MalTool Shows LLM Agents Can Run Hidden Malware

Agents

Published: Fri, Feb 13, 2026 • By Natalie Kestrel

Researchers build MalTool to test whether coding Large Language Models (LLMs) can automatically generate malicious tools for AI agents. The system produces thousands of malicious or trojanised tools, achieves a 1.0 attack success rate with a verifier, and exposes that common detectors often miss these threats, prompting calls for code vetting and runtime controls.

AI agents that extend themselves with third party tools are useful. They are also a new attack surface. A paper called MalTool examines what happens when an attacker hides malicious behaviour inside tool code rather than relying on deceptive names or descriptions. The study is targeted, methodical and, at times, quietly alarming.

How MalTool works

The authors focus on coding Large Language Models, a class of LLMs tuned to produce source code. They build a framework that instructs a coding LLM to generate tools exhibiting specified malicious behaviours mapped to the confidentiality, integrity and availability triad. An automated verifier then checks whether the generated tool actually performs the targeted malicious action and whether its structure differs sufficiently from earlier samples. The verifier feeds back to the generator until the tool passes.

Using this pipeline the researchers produce two malicious tool corpora. Dataset I contains 1,200 standalone malicious tools. Dataset II contains 5,287 real world tools with embedded malicious functions, essentially trojanised versions of benign projects. The paper reports an attack success rate of 1.0 across behaviours and multiple coding LLMs when the verifier is used, and shows that even safety aligned models can produce working malicious code, although efficiency varies by model.

The team evaluates existing detection approaches, including commercial malware scanners such as VirusTotal and several LLM based detectors. Detection performance is uneven. VirusTotal shows high false negative rates and some targeted behaviours, notably resource hijacking and denial of service, are particularly hard to detect. Benign tools can trigger false positives in some detectors, which complicates practical deployment of automated checks.

What the paper misses or understates

The study is careful about its scope.
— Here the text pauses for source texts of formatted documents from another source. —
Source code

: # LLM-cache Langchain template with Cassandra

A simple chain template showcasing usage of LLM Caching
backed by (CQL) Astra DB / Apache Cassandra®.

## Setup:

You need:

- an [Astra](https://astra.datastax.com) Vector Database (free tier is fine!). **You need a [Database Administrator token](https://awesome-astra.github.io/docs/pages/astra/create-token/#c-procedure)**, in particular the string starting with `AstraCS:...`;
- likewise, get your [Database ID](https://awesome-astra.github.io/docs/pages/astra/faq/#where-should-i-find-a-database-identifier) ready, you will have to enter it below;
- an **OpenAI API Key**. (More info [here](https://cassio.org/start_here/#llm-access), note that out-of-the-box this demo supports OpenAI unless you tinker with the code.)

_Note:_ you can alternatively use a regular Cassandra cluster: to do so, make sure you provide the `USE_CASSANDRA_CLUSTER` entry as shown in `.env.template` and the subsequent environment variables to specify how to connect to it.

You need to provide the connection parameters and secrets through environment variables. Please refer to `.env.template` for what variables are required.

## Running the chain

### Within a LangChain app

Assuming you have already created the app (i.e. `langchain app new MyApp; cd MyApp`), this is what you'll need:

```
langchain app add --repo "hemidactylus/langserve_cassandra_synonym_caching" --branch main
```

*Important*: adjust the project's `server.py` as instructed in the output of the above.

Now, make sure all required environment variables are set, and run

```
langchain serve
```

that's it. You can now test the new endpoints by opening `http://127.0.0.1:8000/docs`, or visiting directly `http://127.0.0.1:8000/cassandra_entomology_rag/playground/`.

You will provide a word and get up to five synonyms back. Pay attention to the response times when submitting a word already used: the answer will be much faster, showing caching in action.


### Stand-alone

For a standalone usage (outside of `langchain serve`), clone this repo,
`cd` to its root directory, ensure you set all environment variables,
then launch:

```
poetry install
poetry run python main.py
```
It runs on locally controlled infrastructure, uses synthetic attack instantiations and focuses on code level analysis rather than end to end system protections. That matters. A real attacker will chain stages, exploit environmental assumptions, and test evasions beyond what a verifier checks. The authors note these limitations, and they also caution that their benign dataset may itself contain undisclosed malicious instances that could affect false positive rates.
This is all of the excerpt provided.